Acertar en esta cuestión, permanente e inevitable en mi opinión, quizá no pueda lograrse sin una intervención divina en la historia, de manera que las personas y sociedades, aunque se desmanden, siempre puedan tener la capacidad de regresar de la barbarie.

Nosotros no nos saciamos con meros cacharros instrumentales, meras certidumbres científicas, más o menos provechosas. Necesitamos una aserción definitiva, algo que dé sentido y corone nuestra vida. Y eso no puede ser cualquier cosa perecedera o efímera, teniendo en cuenta nuestra mortalidad.

Para conseguirlo es necesario la libertad. Hoy asistimos a un abuso exasperante de que todos hayan de pensar y creer en lo que propone la religión laicista del Estado. Este poder quiere obligar a los ciudadanos a formar un único grupo, un pensamiento dogmático y monolítico. Para ello está dispuesto a fulminar a quien tenga la osadía de contradecirlo y no sujetarse a la corrección establecida, lo que ahoga a la persona que se siente diversa. Está a la vista de todos. Incluso en las democracias como puede ser la nuestra.

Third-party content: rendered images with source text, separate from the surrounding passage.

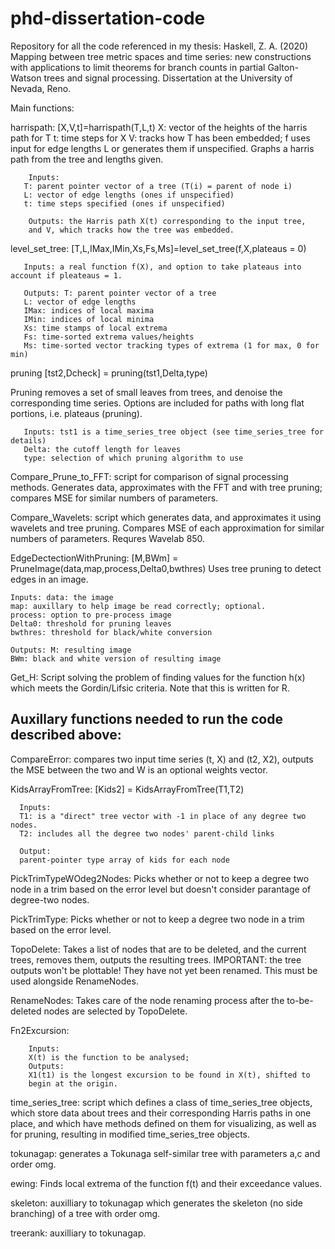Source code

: # phd-dissertation-code
Repository for all the code referenced in my thesis:  Haskell, Z. A. (2020) Mapping between tree metric spaces and time series: new constructions with applications to limit theorems for branch counts in partial Galton-Watson trees and signal processing. Dissertation at the University of Nevada, Reno.

Main functions:

harrispath: [X,V,t]=harrispath(T,L,t) 
       X: vector of the heights of the harris path for T
       t: time steps for X
       V: tracks how T has been embedded; f uses input for edge lengths L or generates them if unspecified.
       Graphs a harris path from the tree and lengths given.

        Inputs:
       T: parent pointer vector of a tree (T(i) = parent of node i)
       L: vector of edge lengths (ones if unspecified)
       t: time steps specified (ones if unspecified) 

        Outputs: the Harris path X(t) corresponding to the input tree,
        and V, which tracks how the tree was embedded.

level_set_tree: [T,L,IMax,IMin,Xs,Fs,Ms]=level_set_tree(f,X,plateaus = 0)

       Inputs: a real function f(X), and option to take plateaus into account if pleateaus = 1.
       
       Outputs: T: parent pointer vector of a tree
       L: vector of edge lengths
       IMax: indices of local maxima
       IMin: indices of local minima
       Xs: time stamps of local extrema
       Fs: time-sorted extrema values/heights
       Ms: time-sorted vector tracking types of extrema (1 for max, 0 for min)
       
pruning [tst2,Dcheck] = pruning(tst1,Delta,type) 

Pruning removes a set of small leaves from trees, and denoise the corresponding time series. Options are included for paths with long flat portions, i.e. plateaus (pruning).

       Inputs: tst1 is a time_series_tree object (see time_series_tree for details)
       Delta: the cutoff length for leaves
       type: selection of which pruning algorithm to use 

Compare_Prune_to_FFT: script for comparison of signal processing methods. Generates data, approximates with the FFT and with tree pruning; compares MSE for similar numbers
of parameters.

Compare_Wavelets: script which generates data, and approximates it using wavelets and tree pruning. Compares MSE of each approximation for similar numbers of parameters. 
Requres Wavelab 850.

EdgeDectectionWithPruning: [M,BWm] = PruneImage(data,map,process,Delta0,bwthres)
Uses tree pruning to detect edges in an image.

    Inputs: data: the image
    map: auxillary to help image be read correctly; optional.
    process: option to pre-process image
    Delta0: threshold for pruning leaves
    bwthres: threshold for black/white conversion
    
    Outputs: M: resulting image
    BWm: black and white version of resulting image
    
 
Get_H: Script solving the problem of finding values for the function h(x) which meets the Gordin/Lifsic criteria.  Note that this is written for R.

Auxillary functions needed to run the code described above:
------------------------------------------------------------

CompareError: compares two input time series (t, X) and (t2, X2), outputs the MSE between the two and W is an optional weights vector. 

KidsArrayFromTree: [Kids2] = KidsArrayFromTree(T1,T2)

      Inputs: 
      T1: is a "direct" tree vector with -1 in place of any degree two nodes.
      T2: includes all the degree two nodes' parent-child links
      
      Output: 
      parent-pointer type array of kids for each node

PickTrimTypeWOdeg2Nodes: Picks whether or not to keep a degree two node in a trim based on the error level but doesn't consider parantage of degree-two nodes.

PickTrimType: Picks whether or not to keep a degree two node in a trim based on the error level.

TopoDelete: Takes a list of nodes that are to be deleted, and the current trees, removes them, outputs the resulting trees. IMPORTANT: the tree outputs won't be plottable! They have not yet been renamed. This must be used alongside RenameNodes.

RenameNodes: Takes care of the node renaming process after the to-be-deleted nodes are selected by TopoDelete.

Fn2Excursion: 

        Inputs:
        X(t) is the function to be analysed;
        Outputs:
        X1(t1) is the longest excursion to be found in X(t), shifted to
        begin at the origin.

time_series_tree: script which defines a class of time_series_tree objects, which store data about trees
 and their corresponding Harris paths in one place, and which have methods defined on them for visualizing, as well as for pruning, resulting in modified time_series_tree objects.

tokunagap: generates a Tokunaga self-similar tree with parameters a,c and order omg.

ewing: Finds local extrema of the function f(t) and their exceedance values.

skeleton: auxilliary to tokunagap which generates the skeleton (no side branching) of a tree with order omg.

treerank: auxilliary to tokunagap.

Es preciso rebelarse, en nombre de la libertad, contra esas pretensiones y reflexionar acerca del sentido religioso de la vida, que es la búsqueda de una verdad salvadora. Esta misión es inherente al corazón humano, por mucho que ahora mismo se sofoque e incluso se persiga. Hay que dejar que los demás reflexionen y que puedan manifestar lo que piensan, sin demonizarlos. Para ello es preciso sujetarse a argumentos y narrativas coherentes, lo cual no está al alcance de todos, y menos de los impostores que se consideran referentes y transmiten eslóganes de lo que hay que pensar y decir.

Las creencias o certidumbres razonadas y razonables nos mantienen en tensión, en continua renovación: son sanadoras. Si decaen, menguan las ganas de vivir y las sociedades envejecen y declinan por falta de renovación.

Tom Holland, en su reciente libro Dominio, con subtitulo en español de Una nueva historia del cristianismo, nos cuenta cómo el cristianismo ha sido la revolución más radical de la historia de la humanidad, cuyos efectos perduran aunque muchos ahora no pisen una iglesia. Él es agnóstico; pero estudiando la época clásica (Grecia y Roma, de la que es experto) concluyó que la civilización occidental no es una mera continuación: sus valores no son los nuestros. Llevado por su afán investigador, concluyó que lo que marca a Europa es el Medievo cristiano. Para Holland, vivir en un país moderno es hacerlo desde un profundo enraizamiento en lo cristiano, a pesar de que algunos detesten de lo que se nutren. No en vano, la narrativa cristiana tiene dos mil años, y no nos entenderíamos a nosotros mismos sin ese humus, en el que vivimos y del que, incluso sin saberlo, respiramos.